▶ **Task requirements**
Search the material below for the word "https". Copy every line where it is found.

▶ **Data excerpts**
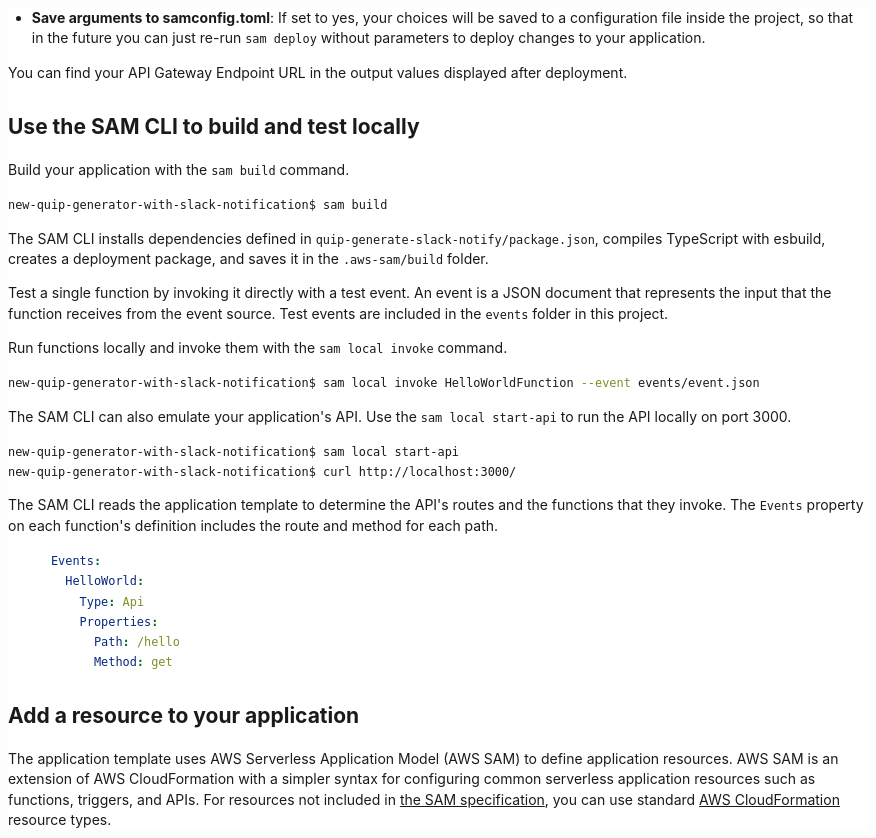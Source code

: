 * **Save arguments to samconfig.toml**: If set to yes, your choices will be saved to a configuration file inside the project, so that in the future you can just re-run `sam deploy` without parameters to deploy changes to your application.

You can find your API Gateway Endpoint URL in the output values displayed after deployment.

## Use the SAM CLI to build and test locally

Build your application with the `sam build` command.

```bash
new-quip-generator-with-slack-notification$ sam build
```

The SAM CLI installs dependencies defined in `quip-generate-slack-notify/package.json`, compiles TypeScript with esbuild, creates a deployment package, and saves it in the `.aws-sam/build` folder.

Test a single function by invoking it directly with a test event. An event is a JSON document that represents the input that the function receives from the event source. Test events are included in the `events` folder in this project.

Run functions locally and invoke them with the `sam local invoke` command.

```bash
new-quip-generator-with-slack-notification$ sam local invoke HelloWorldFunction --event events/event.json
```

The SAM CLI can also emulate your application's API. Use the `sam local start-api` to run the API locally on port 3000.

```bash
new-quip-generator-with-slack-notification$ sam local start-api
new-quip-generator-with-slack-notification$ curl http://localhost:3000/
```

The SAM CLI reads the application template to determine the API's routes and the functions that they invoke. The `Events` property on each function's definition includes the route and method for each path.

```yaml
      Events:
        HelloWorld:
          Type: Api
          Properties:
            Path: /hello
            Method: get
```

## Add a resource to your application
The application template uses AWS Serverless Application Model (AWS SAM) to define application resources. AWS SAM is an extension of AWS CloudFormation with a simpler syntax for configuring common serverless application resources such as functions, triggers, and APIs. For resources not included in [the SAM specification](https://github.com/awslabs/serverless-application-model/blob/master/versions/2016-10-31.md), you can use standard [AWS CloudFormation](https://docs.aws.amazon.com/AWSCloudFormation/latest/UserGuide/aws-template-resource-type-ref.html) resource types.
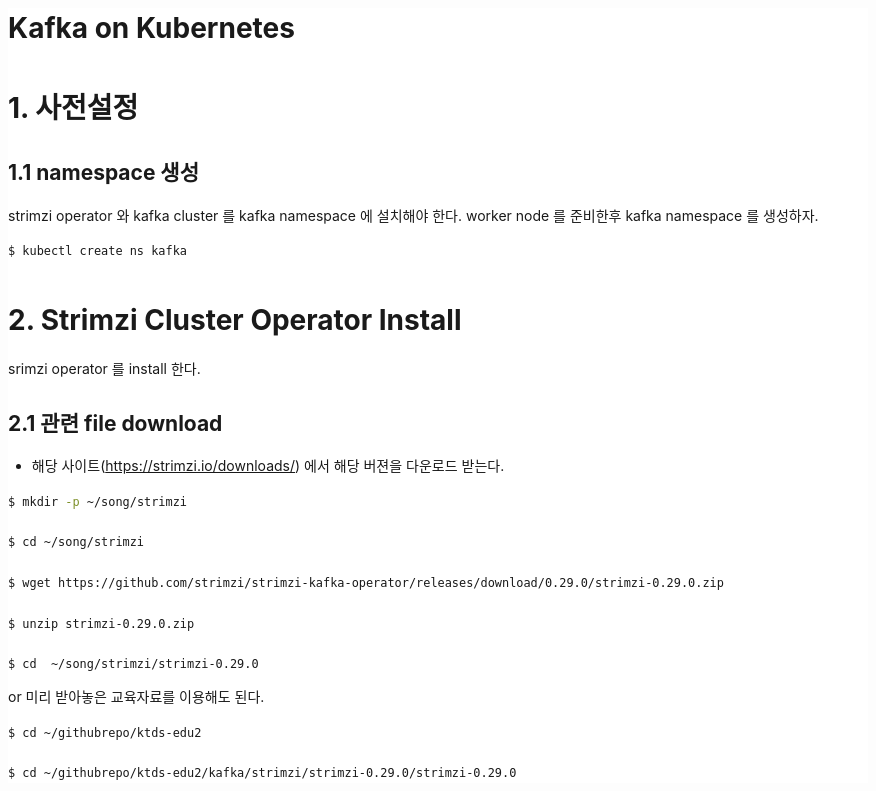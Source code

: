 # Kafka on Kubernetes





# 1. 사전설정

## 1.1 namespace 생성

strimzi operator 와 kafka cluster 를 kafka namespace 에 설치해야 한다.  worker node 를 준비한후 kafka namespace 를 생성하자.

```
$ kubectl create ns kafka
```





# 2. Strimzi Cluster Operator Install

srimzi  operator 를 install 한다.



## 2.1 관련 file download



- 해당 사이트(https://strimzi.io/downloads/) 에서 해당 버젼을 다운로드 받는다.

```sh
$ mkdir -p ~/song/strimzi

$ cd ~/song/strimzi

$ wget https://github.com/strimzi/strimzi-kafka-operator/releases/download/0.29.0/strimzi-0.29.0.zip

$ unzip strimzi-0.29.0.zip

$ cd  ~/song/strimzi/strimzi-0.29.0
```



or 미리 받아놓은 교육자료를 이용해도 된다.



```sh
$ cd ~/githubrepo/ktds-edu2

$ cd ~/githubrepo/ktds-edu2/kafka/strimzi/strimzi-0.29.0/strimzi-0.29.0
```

▶ **Task response**
The application template uses AWS Serverless Application Model (AWS SAM) to define application resources. AWS SAM is an extension of AWS CloudFormation with a simpler syntax for configuring common serverless application resources such as functions, triggers, and APIs. For resources not included in [the SAM specification](https://github.com/awslabs/serverless-application-model/blob/master/versions/2016-10-31.md), you can use standard [AWS CloudFormation](https://docs.aws.amazon.com/AWSCloudFormation/latest/UserGuide/aws-template-resource-type-ref.html) resource types.
- 해당 사이트(https://strimzi.io/downloads/) 에서 해당 버젼을 다운로드 받는다.
$ wget https://github.com/strimzi/strimzi-kafka-operator/releases/download/0.29.0/strimzi-0.29.0.zip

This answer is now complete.